Однако мы отклонились. В углу дубового зала стояла койка А. Н. Туполева, соседями его были С. М. Егер и Г. С. Френкель. По вечерам этот угол превращался в технический совет, где решались вопросы создания 103-й машины. В таких случаях Туполев обычно сидел на койке, по-турецки поджав под себя ноги, в любимой толстовке и теплых носках. В таком наряде он напоминал добродушного бога с рисунков Эффеля. Кругом - участники совещания. Вероятно, со стороны оно здорово смахивало на мхатовскую постановку "На дне".

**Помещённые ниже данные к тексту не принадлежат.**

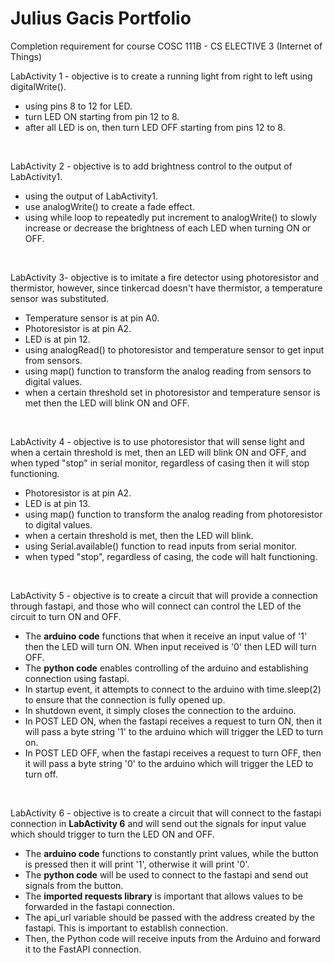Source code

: # Julius Gacis Portfolio
Completion requirement for course COSC 111B - CS ELECTIVE 3 (Internet of Things)

LabActivity 1 - objective is to create a running light from right to left using digitalWrite().
- using pins 8 to 12 for LED.
- turn LED ON starting from pin 12 to 8.
- after all LED is on, then turn LED OFF starting from pins 12 to 8.
<br>

LabActivity 2 - objective is to add brightness control to the output of LabActivity1.
- using the output of LabActivity1.
- use analogWrite() to create a fade effect.
- using while loop to repeatedly put increment to analogWrite() to slowly increase or decrease the brightness of each LED when turning ON or OFF.
<br>

LabActivity 3- objective is to imitate a fire detector using photoresistor and thermistor, however, since tinkercad doesn't have thermistor, a temperature sensor was substituted.
- Temperature sensor is at pin A0.
- Photoresistor is at pin A2.
- LED is at pin 12.
- using analogRead() to photoresistor and temperature sensor to get input from sensors.
- using map() function to transform the analog reading from sensors to digital values.
- when a certain threshold set in photoresistor and temperature sensor is met then the LED will blink ON and OFF. 
<br>

LabActivity 4 - objective is to use photoresistor that will sense light and when a certain threshold is met, then an LED will blink ON and OFF, and when typed "stop" in serial monitor, regardless of casing then it will stop functioning.
- Photoresistor is at pin A2.
- LED is at pin 13.
- using map() function to transform the analog reading from photoresistor to digital values.
- when a certain threshold is met, then the LED will blink.
- using Serial.available() function to read inputs from serial monitor.
- when typed "stop", regardless of casing, the code will halt functioning. 
<br>

LabActivity 5 - objective is to create a circuit that will provide a connection through fastapi, and those who will connect can control the LED of the circuit to turn ON and OFF.
- The **arduino code** functions that when it receive an input value of '1' then the LED will turn ON. When input received is '0' then LED will turn OFF.
- The **python code** enables controlling of the arduino and establishing connection using fastapi.
- In startup event, it attempts to connect to the arduino with time.sleep(2) to ensure that the connection is fully opened up.
- In shutdown event, it simply closes the connection to the arduino.
- In POST LED ON, when the fastapi receives a request to turn ON, then it will pass a byte string '1' to the arduino which will trigger the LED to turn on.
- In POST LED OFF, when the fastapi receives a request to turn OFF, then it will pass a byte string '0' to the arduino which will trigger the LED to turn off. 
<br>

LabActivity 6 - objective is to create a circuit that will connect to the fastapi connection in **LabActivity 6** and will send out the signals for input value which should trigger to turn the LED ON and OFF.
- The **arduino code** functions to constantly print values, while the button is pressed then it will print '1', otherwise it will print '0'.
- The **python code** will be used to connect to the fastapi and send out signals from the button.
- The **imported requests library** is important that allows values to be forwarded in the fastapi connection.
- The api_url variable should be passed with the address created by the fastapi. This is important to establish connection.
- Then, the Python code will receive inputs from the Arduino and forward it to the FastAPI connection.
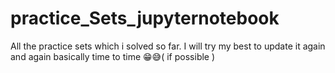 # practice_Sets_jupyternotebook
All the practice sets which i solved so far. I will try my best to update it again and again basically time to time 😁😅( if possible )
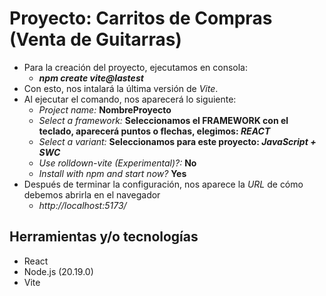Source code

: # Proyecto: Carritos de Compras (Venta de Guitarras)

- Para la creación del proyecto, ejecutamos en consola:
  - **_npm create vite@lastest_**
- Con esto, nos intalará la última versión de _Vite_.
- Al ejecutar el comando, nos aparecerá lo siguiente:
  - _Project name:_ **NombreProyecto**
  - _Select a framework:_ **Seleccionamos el FRAMEWORK con el teclado, aparecerá puntos o flechas, elegimos: _REACT_**
  - _Select a variant:_ **Seleccionamos para este proyecto: _JavaScript + SWC_**
  - _Use rolldown-vite (Experimental)?:_ **No**
  - _Install with npm and start now?_ **Yes**
- Después de terminar la configuración, nos aparece la _URL_ de cómo debemos abrirla en el navegador
  - _http://localhost:5173/_

## Herramientas y/o tecnologías

- React
- Node.js (20.19.0)
- Vite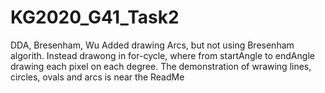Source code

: # KG2020_G41_Task2
 DDA, Bresenham, Wu
Added drawing Arcs, but not using Bresenham algorith. Instead drawong in for-cycle, where from startAngle to endAngle drawing each pixel on each degree.
The demonstration of wrawing lines, circles, ovals and arcs is near the ReadMe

Из-под кровати вытащен лист фанеры - во избежание утечки информации бумагой нам в спальнях пользоваться не разрешают. На нем рисуется какая-либо конструкция. Туполев мягким карандашом подправляет ее, объясняя свою мысль, изредка прибегая к крепким русским словцам. Но это не из любви к ним, отнюдь нет, а от желания наиболее доходчиво и красочно довести существо до слушающих. "Нет, здесь решение еще не найдено, мотогондолу к крылу говном не приклеишь. Он (показывая на автора) думает, что усилие примет вот этот стержень. Глупости - это не стержень, а сопля, она скрутится без нагрузок, сама по себе". Покусывая заусенцы у ногтей (острый ножичек, всегда лежавший в кармане, отобран - в тюрьме нельзя иметь ничего острого, хотя в нашей лавочке можно купить лезвия "жиллет"), изредка заразительно смеясь, - тогда его толстый живот колышется, как мешок с киселем, - главный поучает свою паству.

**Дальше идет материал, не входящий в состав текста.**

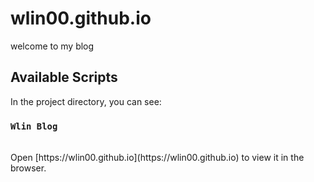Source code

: # wlin00.github.io

welcome to my blog 

## Available Scripts

In the project directory, you can see:

### `Wlin Blog`

<br />
Open [https://wlin00.github.io](https://wlin00.github.io) to view it in the browser.


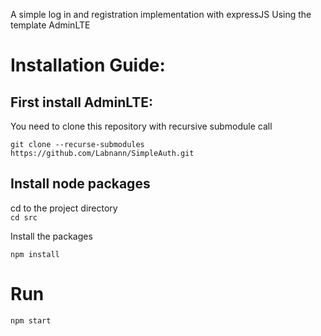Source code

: A simple log in and registration implementation with expressJS
Using the template AdminLTE

# Installation Guide:

## First install AdminLTE: 
You need to clone this repository with recursive submodule call <br>

`git clone --recurse-submodules https://github.com/Labnann/SimpleAuth.git`

## Install node packages
cd to the project directory<br>
`cd src`

Install the packages

 `npm install`

# Run
`npm start`


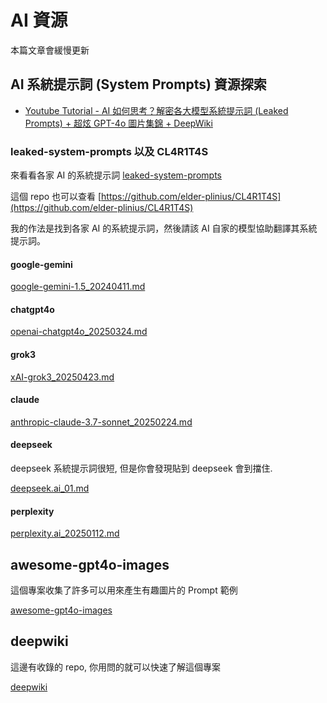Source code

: # AI 資源

本篇文章會緩慢更新

## AI 系統提示詞 (System Prompts) 資源探索

* [Youtube Tutorial - AI 如何思考？解密各大模型系統提示詞 (Leaked Prompts) + 超炫 GPT-4o 圖片集錦 + DeepWiki](https://youtu.be/qsq4Hd_kf9s)

### leaked-system-prompts 以及 CL4R1T4S

來看看各家 AI 的系統提示詞 [leaked-system-prompts](https://github.com/jujumilk3/leaked-system-prompts/tree/main)

這個 repo 也可以查看 [https://github.com/elder-plinius/CL4R1T4S](https://github.com/elder-plinius/CL4R1T4S)

我的作法是找到各家 AI 的系統提示詞，然後請該 AI 自家的模型協助翻譯其系統提示詞。

#### google-gemini

[google-gemini-1.5_20240411.md](https://github.com/jujumilk3/leaked-system-prompts/blob/main/google-gemini-1.5_20240411.md)

#### chatgpt4o

[openai-chatgpt4o_20250324.md](https://github.com/jujumilk3/leaked-system-prompts/blob/main/openai-chatgpt4o_20250324.md)

#### grok3

[xAI-grok3_20250423.md](https://github.com/jujumilk3/leaked-system-prompts/blob/main/xAI-grok3_20250423.md)

#### claude

[anthropic-claude-3.7-sonnet_20250224.md](https://github.com/jujumilk3/leaked-system-prompts/blob/main/anthropic-claude-3.7-sonnet_20250224.md)

#### deepseek

deepseek 系統提示詞很短, 但是你會發現貼到 deepseek 會到擋住.

[deepseek.ai_01.md](https://github.com/jujumilk3/leaked-system-prompts/blob/main/deepseek.ai_01.md)

#### perplexity

[perplexity.ai_20250112.md](https://github.com/jujumilk3/leaked-system-prompts/blob/main/perplexity.ai_20250112.md)

## awesome-gpt4o-images

這個專案收集了許多可以用來產生有趣圖片的 Prompt 範例

[awesome-gpt4o-images](https://github.com/jamez-bondos/awesome-gpt4o-images)

## deepwiki

這邊有收錄的 repo, 你用問的就可以快速了解這個專案

[deepwiki](https://deepwiki.com/)
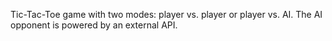 Tic-Tac-Toe game with two modes: player vs. player or player vs. AI. The AI opponent is powered by an external API.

Иногда на наших почти ежедневных сборах бывали Мясищев и Петляков. Эти двое почти полярны, Петлякова называли "великим молчальником". На любом совещании он предпочитал сидеть молча, только пытливые и умные глаза выдавали работу его мысли. Вслушиваясь в мнения, он анализировал их, отбрасывал всю словесную шелуху (а на совещаниях, особенно в министерствах, ее наберется процентов 80 от сказанного), вынашивал решение, затем четко, немногословно его сообщал. Большинство этот процесс не понимало и считало Петлякова простым исполнителем воли и решений Туполева. На самом деле это было не так. Петляков был начальником первой бригады КОСОС, которая проектировала ТБ-1, ТБ-3, АНТ -42, АНТ -14. Конечно, общие схемы машин и такие решения, как многолонжеронное крыло, как обшивка из дюралевого гофра, принимал Туполев. Детальную же разработку вел Владимир Михайлович. А чертежи самолета Пе-2 он выпустил уже без всякого участия Туполева. Короче, он был совершенно самостоятельный главный конструктор.

Владимир Михайлович Петляков напоминал американца с Дикого запада времен Брет Гарта. Небольшого роста, плотный, энергичные черты лица, волевой подбородок, серые холодные глаза. Внутренне с этой оболочкой не было никакой связи. Он был мягким, застенчивым человеком. Прикрикнуть, а тем более отругать подчиненных он не мог, точно так же, как не мог жаловаться на них начальству. Коллектив эти его черты знал, уважал Владимира Михайловича и работал дружно, а главное, внутренне очень напряженно.